Ainsi se développent les grandes névroses, les douleurs intimes, les fêlures. Ainsi vont les gens, personnes bancales en mal d’amour et d’écoute et qui, parfois, n’en peuvent plus et se suicident…
La mère de Delphine de Vigan a donc grandit dans cette famille tout à la fois ouverte au monde et fermée au sentiment, à l’intime, au dialogue, bien que revendiquant haut et fort son ouverture d’esprit et sa tolérance. Elle s’est construite tant bien que mal entre des parents qui m’ont semblé en dessous de tout, ne prenant pas leurs responsabilités, inconscients, irresponsables, et que j’ai jugés totalement fautifs : Lucile ne serait jamais devenue ce qu’elle fut, n’aurait sans doute (j’en suis persuadée) jamais été si cyclothymique, si dépressive si ses parents avaient été plus présents, l’avaient écoutée, avaient communiqué… Grand mot de notre époque, certes, qu’on galvaude un peu, mais je suis persuadée que la parole au sein de la famille peut éviter de tels débordements, ces silences qui creusent des fossés dans le cœur des gens bien plus que ne pourraient le faire les mots. J’entends bien sûr la parole constructive mais pas ces mots parfois lancés qui peuvent blesser et même tuer plus sûrement que la flèche la plus acérée…

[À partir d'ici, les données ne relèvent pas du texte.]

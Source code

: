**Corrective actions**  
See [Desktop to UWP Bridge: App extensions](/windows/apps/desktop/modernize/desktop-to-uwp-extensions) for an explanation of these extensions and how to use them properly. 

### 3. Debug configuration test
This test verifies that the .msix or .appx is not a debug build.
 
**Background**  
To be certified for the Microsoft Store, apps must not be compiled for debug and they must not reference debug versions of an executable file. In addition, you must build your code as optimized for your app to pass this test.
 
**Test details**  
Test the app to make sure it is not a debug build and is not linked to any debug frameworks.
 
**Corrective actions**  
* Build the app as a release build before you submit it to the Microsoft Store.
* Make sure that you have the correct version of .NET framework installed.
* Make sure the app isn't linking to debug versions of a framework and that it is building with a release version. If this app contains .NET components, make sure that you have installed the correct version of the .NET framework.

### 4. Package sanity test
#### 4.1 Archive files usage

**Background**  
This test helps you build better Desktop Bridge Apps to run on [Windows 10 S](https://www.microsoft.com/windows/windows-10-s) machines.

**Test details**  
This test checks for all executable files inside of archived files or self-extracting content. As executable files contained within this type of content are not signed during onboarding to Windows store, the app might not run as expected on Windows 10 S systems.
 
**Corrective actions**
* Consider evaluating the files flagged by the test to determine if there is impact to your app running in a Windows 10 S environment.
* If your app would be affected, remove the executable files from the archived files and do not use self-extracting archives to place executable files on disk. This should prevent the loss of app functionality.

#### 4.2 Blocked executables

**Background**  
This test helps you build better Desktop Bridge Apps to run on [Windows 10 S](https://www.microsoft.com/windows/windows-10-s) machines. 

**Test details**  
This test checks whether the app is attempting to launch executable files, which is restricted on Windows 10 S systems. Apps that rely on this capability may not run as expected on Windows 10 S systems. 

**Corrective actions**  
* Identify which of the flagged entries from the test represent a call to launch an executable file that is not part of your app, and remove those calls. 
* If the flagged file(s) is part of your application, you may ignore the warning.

Il est assez étonnant de voir que l’auteur semble s’en « être sortie » bien qu’elle ait eu une mère incapable d’assumer son rôle, ou tout du moins, en pointillé. J’ai été aussi très émue par l’amour qui émane de ce texte, qui n’est qu’un long cri à la mère, pour lui dire que malgré tout, elle a été une maman formidable.
J’ai lu ce livre d’une traite, avec à chaque page une boule au creux du ventre, l’envie de pleurer. De donner des baffes aussi, à certains membres de la famille qui ne se rendent pas compte de leur attitude, qui sont d’une inconscience totale du mal qu’ils causent. En moi des sentiments mélangés et parfois antinomiques : compassion, rage, admiration, fascination même pour Lucile qui rayonne malgré les poids qu’elle porte… Bref, un livre qui ne m’a pas du tout laissée indifférente, qui m’a prise aux tripes et remuée bien plus que ce à quoi je m’attendais.
Ajoutez à cela une écriture magnifique, que l’auteur maîtrise maintenant à merveille. On sent très nettement une progression au fur et à mesure de ses écrits, et qu’elle atteint une maturité et une plénitude dans l’écriture qui font d’elle une grande auteur.
Lisez Rien ne s’oppose à la nuit si ce n’est déjà fait !
Jacques Brel, bien sûr, dont les paroles s'adaptent parfaitement à la famille de l'auteur :
Faut vous dire Monsieur
Que chez ces gens-là
On ne pense pas Monsieur
On ne pense pas on prie
Faut vous dire Monsieur
Que chez ces gens-là
On ne vit pas Monsieur
On ne vit pas on triche
Le titre du roman (bien que je maintienne que poru moi ça n'est pas un roman) vient de chez Bashung :
Osez osez Joséphine
Osez osez Joséphine
Plus rien n's'oppose à la nuit
Rien ne justifie
Pas le courage de répertorier tous les lecteurs, tant il y en a, mais vous les retrouverez chez Babelio.